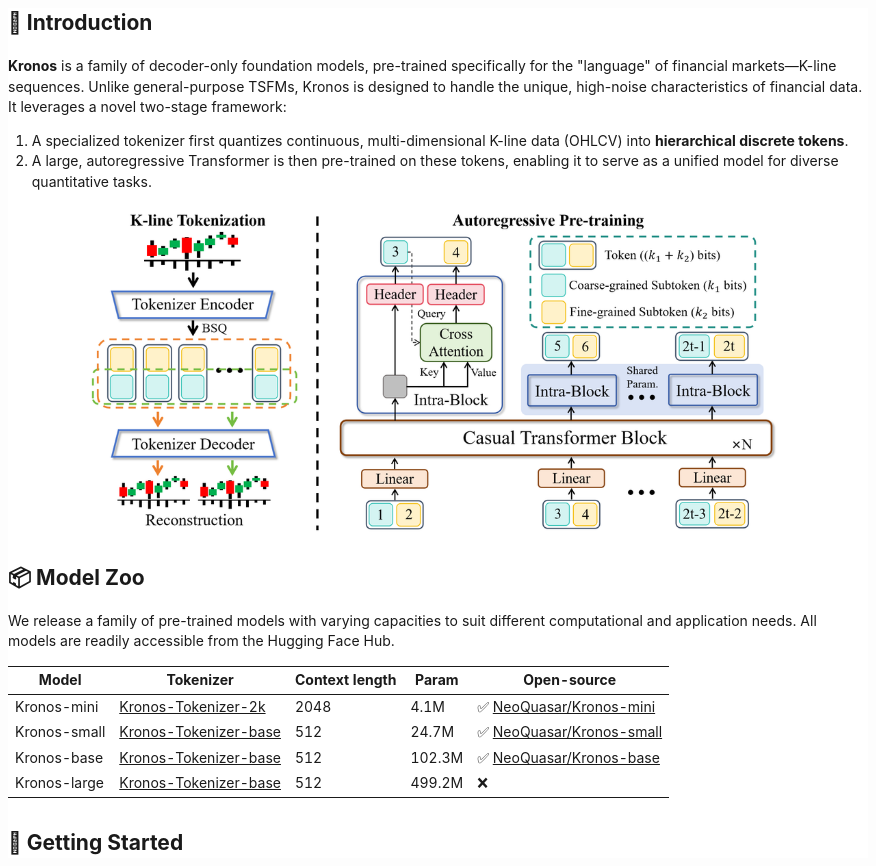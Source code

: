 
## 📜 Introduction

**Kronos** is a family of decoder-only foundation models, pre-trained specifically for the "language" of financial markets—K-line sequences. Unlike general-purpose TSFMs, Kronos is designed to handle the unique, high-noise characteristics of financial data. It leverages a novel two-stage framework: 
1. A specialized tokenizer first quantizes continuous, multi-dimensional K-line data (OHLCV) into **hierarchical discrete tokens**. 
2. A large, autoregressive Transformer is then pre-trained on these tokens, enabling it to serve as a unified model for diverse quantitative tasks.

<p align="center">
    <img src="figures/overview.png" alt="" align="center" width="700px" />
</p>

## 📦 Model Zoo 
We release a family of pre-trained models with varying capacities to suit different computational and application needs. All models are readily accessible from the Hugging Face Hub.

| Model        | Tokenizer                                                                       | Context length | Param  | Open-source                                                               |
|--------------|---------------------------------------------------------------------------------| -------------- | ------ |---------------------------------------------------------------------------|
| Kronos-mini  | [Kronos-Tokenizer-2k](https://huggingface.co/NeoQuasar/Kronos-Tokenizer-2k)     | 2048           | 4.1M   | ✅ [NeoQuasar/Kronos-mini](https://huggingface.co/NeoQuasar/Kronos-mini)  |
| Kronos-small | [Kronos-Tokenizer-base](https://huggingface.co/NeoQuasar/Kronos-Tokenizer-base) | 512            | 24.7M  | ✅ [NeoQuasar/Kronos-small](https://huggingface.co/NeoQuasar/Kronos-small) |
| Kronos-base  | [Kronos-Tokenizer-base](https://huggingface.co/NeoQuasar/Kronos-Tokenizer-base) | 512            | 102.3M | ✅ [NeoQuasar/Kronos-base](https://huggingface.co/NeoQuasar/Kronos-base)   |
| Kronos-large | [Kronos-Tokenizer-base](https://huggingface.co/NeoQuasar/Kronos-Tokenizer-base) | 512            | 499.2M | ❌                                                                         |


## 🚀 Getting Started
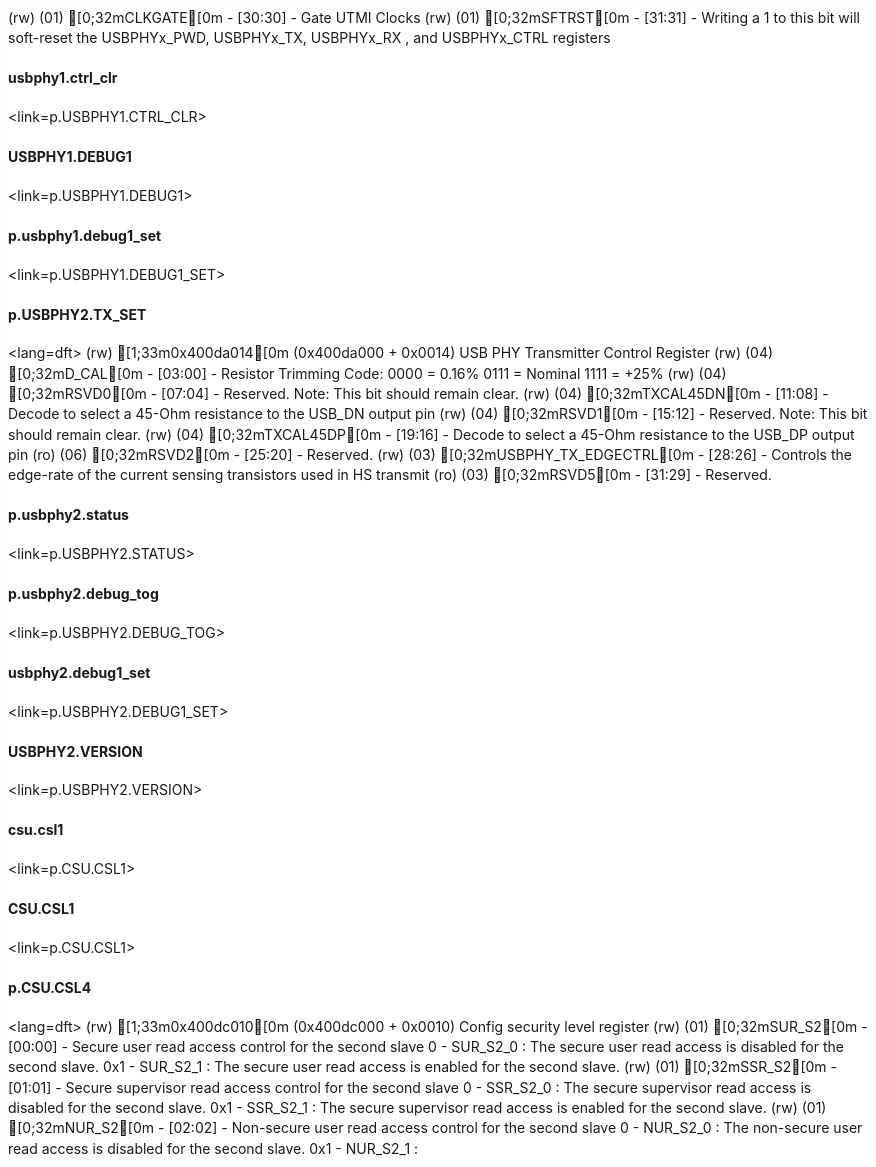  (rw) (01)  [0;32mCLKGATE[0m  - [30:30] -  Gate UTMI Clocks
 (rw) (01)  [0;32mSFTRST[0m  - [31:31] -  Writing a 1 to this bit will soft-reset the USBPHYx_PWD, USBPHYx_TX, USBPHYx_RX
 , and USBPHYx_CTRL registers
</lang>
#### usbphy1.ctrl_clr
<link=p.USBPHY1.CTRL_CLR>
#### USBPHY1.DEBUG1
<link=p.USBPHY1.DEBUG1>
#### p.usbphy1.debug1_set
<link=p.USBPHY1.DEBUG1_SET>
#### p.USBPHY2.TX_SET
<lang=dft>
 (rw)  [1;33m0x400da014[0m (0x400da000 + 0x0014)
USB PHY Transmitter Control Register
 (rw) (04)  [0;32mD_CAL[0m  - [03:00] -  Resistor Trimming Code: 0000 = 0.16% 0111 = Nominal 1111 = +25%
 (rw) (04)  [0;32mRSVD0[0m  - [07:04] -  Reserved. Note: This bit should remain clear.
 (rw) (04)  [0;32mTXCAL45DN[0m  - [11:08] -  Decode to select a 45-Ohm resistance to the USB_DN output pin
 (rw) (04)  [0;32mRSVD1[0m  - [15:12] -  Reserved. Note: This bit should remain clear.
 (rw) (04)  [0;32mTXCAL45DP[0m  - [19:16] -  Decode to select a 45-Ohm resistance to the USB_DP output pin
 (ro) (06)  [0;32mRSVD2[0m  - [25:20] -  Reserved.
 (rw) (03)  [0;32mUSBPHY_TX_EDGECTRL[0m  - [28:26] -  Controls the edge-rate of the current sensing transistors used in HS transmit
 (ro) (03)  [0;32mRSVD5[0m  - [31:29] -  Reserved.
</lang>
#### p.usbphy2.status
<link=p.USBPHY2.STATUS>
#### p.usbphy2.debug_tog
<link=p.USBPHY2.DEBUG_TOG>
#### usbphy2.debug1_set
<link=p.USBPHY2.DEBUG1_SET>
#### USBPHY2.VERSION
<link=p.USBPHY2.VERSION>
#### csu.csl1
<link=p.CSU.CSL1>
#### CSU.CSL1
<link=p.CSU.CSL1>
#### p.CSU.CSL4
<lang=dft>
 (rw)  [1;33m0x400dc010[0m (0x400dc000 + 0x0010)
Config security level register
 (rw) (01)  [0;32mSUR_S2[0m  - [00:00] -  Secure user read access control for the second slave
      0 - SUR_S2_0 :
         The secure user read access is disabled for the second slave.
      0x1 - SUR_S2_1 :
         The secure user read access is enabled for the second slave.
 (rw) (01)  [0;32mSSR_S2[0m  - [01:01] -  Secure supervisor read access control for the second slave
      0 - SSR_S2_0 :
         The secure supervisor read access is disabled for the second slave.
      0x1 - SSR_S2_1 :
         The secure supervisor read access is enabled for the second slave.
 (rw) (01)  [0;32mNUR_S2[0m  - [02:02] -  Non-secure user read access control for the second slave
      0 - NUR_S2_0 :
         The non-secure user read access is disabled for the second slave.
      0x1 - NUR_S2_1 :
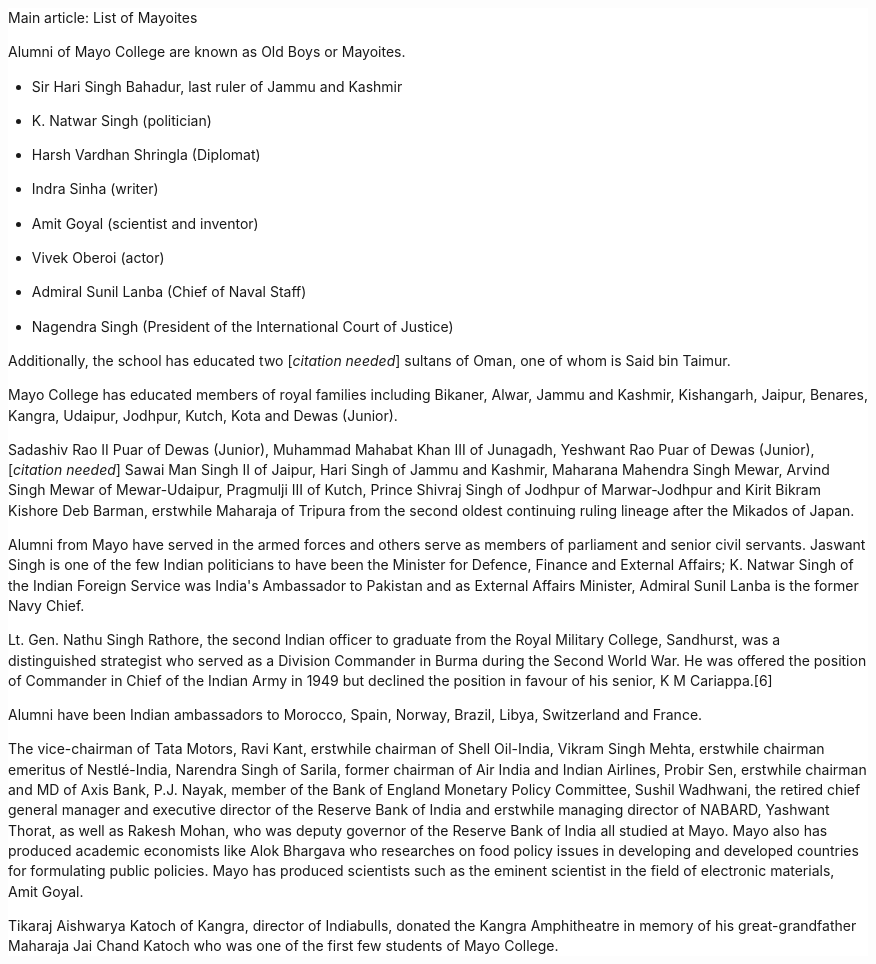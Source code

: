 Main article: List of Mayoites

Alumni of Mayo College are known as Old Boys or Mayoites. 

  * Sir Hari Singh Bahadur, last ruler of Jammu and Kashmir

  * K. Natwar Singh (politician)

  * Harsh Vardhan Shringla (Diplomat)

  * Indra Sinha (writer)

  * Amit Goyal (scientist and inventor)

  * Vivek Oberoi (actor)

  * Admiral Sunil Lanba (Chief of Naval Staff)

  * Nagendra Singh (President of the International Court of Justice)




Additionally, the school has educated two [_citation needed_] sultans of Oman, one of whom is Said bin Taimur. 

Mayo College has educated members of royal families including Bikaner, Alwar, Jammu and Kashmir, Kishangarh, Jaipur, Benares, Kangra, Udaipur, Jodhpur, Kutch, Kota and Dewas (Junior). 

Sadashiv Rao II Puar of Dewas (Junior), Muhammad Mahabat Khan III of Junagadh, Yeshwant Rao Puar of Dewas (Junior),[_citation needed_] Sawai Man Singh II of Jaipur, Hari Singh of Jammu and Kashmir, Maharana Mahendra Singh Mewar, Arvind Singh Mewar of Mewar-Udaipur, Pragmulji III of Kutch, Prince Shivraj Singh of Jodhpur of Marwar-Jodhpur and Kirit Bikram Kishore Deb Barman, erstwhile Maharaja of Tripura from the second oldest continuing ruling lineage after the Mikados of Japan. 

Alumni from Mayo have served in the armed forces and others serve as members of parliament and senior civil servants. Jaswant Singh is one of the few Indian politicians to have been the Minister for Defence, Finance and External Affairs; K. Natwar Singh of the Indian Foreign Service was India's Ambassador to Pakistan and as External Affairs Minister, Admiral Sunil Lanba is the former Navy Chief. 

Lt. Gen. Nathu Singh Rathore, the second Indian officer to graduate from the Royal Military College, Sandhurst, was a distinguished strategist who served as a Division Commander in Burma during the Second World War. He was offered the position of Commander in Chief of the Indian Army in 1949 but declined the position in favour of his senior, K M Cariappa.[6]

Alumni have been Indian ambassadors to Morocco, Spain, Norway, Brazil, Libya, Switzerland and France. 

The vice-chairman of Tata Motors, Ravi Kant, erstwhile chairman of Shell Oil-India, Vikram Singh Mehta, erstwhile chairman emeritus of Nestlé-India, Narendra Singh of Sarila, former chairman of Air India and Indian Airlines, Probir Sen, erstwhile chairman and MD of Axis Bank, P.J. Nayak, member of the Bank of England Monetary Policy Committee, Sushil Wadhwani, the retired chief general manager and executive director of the Reserve Bank of India and erstwhile managing director of NABARD, Yashwant Thorat, as well as Rakesh Mohan, who was deputy governor of the Reserve Bank of India all studied at Mayo. Mayo also has produced academic economists like Alok Bhargava who researches on food policy issues in developing and developed countries for formulating public policies. Mayo has produced scientists such as the eminent scientist in the field of electronic materials, Amit Goyal. 

Tikaraj Aishwarya Katoch of Kangra, director of Indiabulls, donated the Kangra Amphitheatre in memory of his great-grandfather Maharaja Jai Chand Katoch who was one of the first few students of Mayo College.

● ● ● ● ● ● ●

Scan the material above for the word "Hari", and copy every line in which it is found.

**Exercise answer:**
  * Sir Hari Singh Bahadur, last ruler of Jammu and Kashmir
Sadashiv Rao II Puar of Dewas (Junior), Muhammad Mahabat Khan III of Junagadh, Yeshwant Rao Puar of Dewas (Junior),[_citation needed_] Sawai Man Singh II of Jaipur, Hari Singh of Jammu and Kashmir, Maharana Mahendra Singh Mewar, Arvind Singh Mewar of Mewar-Udaipur, Pragmulji III of Kutch, Prince Shivraj Singh of Jodhpur of Marwar-Jodhpur and Kirit Bikram Kishore Deb Barman, erstwhile Maharaja of Tripura from the second oldest continuing ruling lineage after the Mikados of Japan. 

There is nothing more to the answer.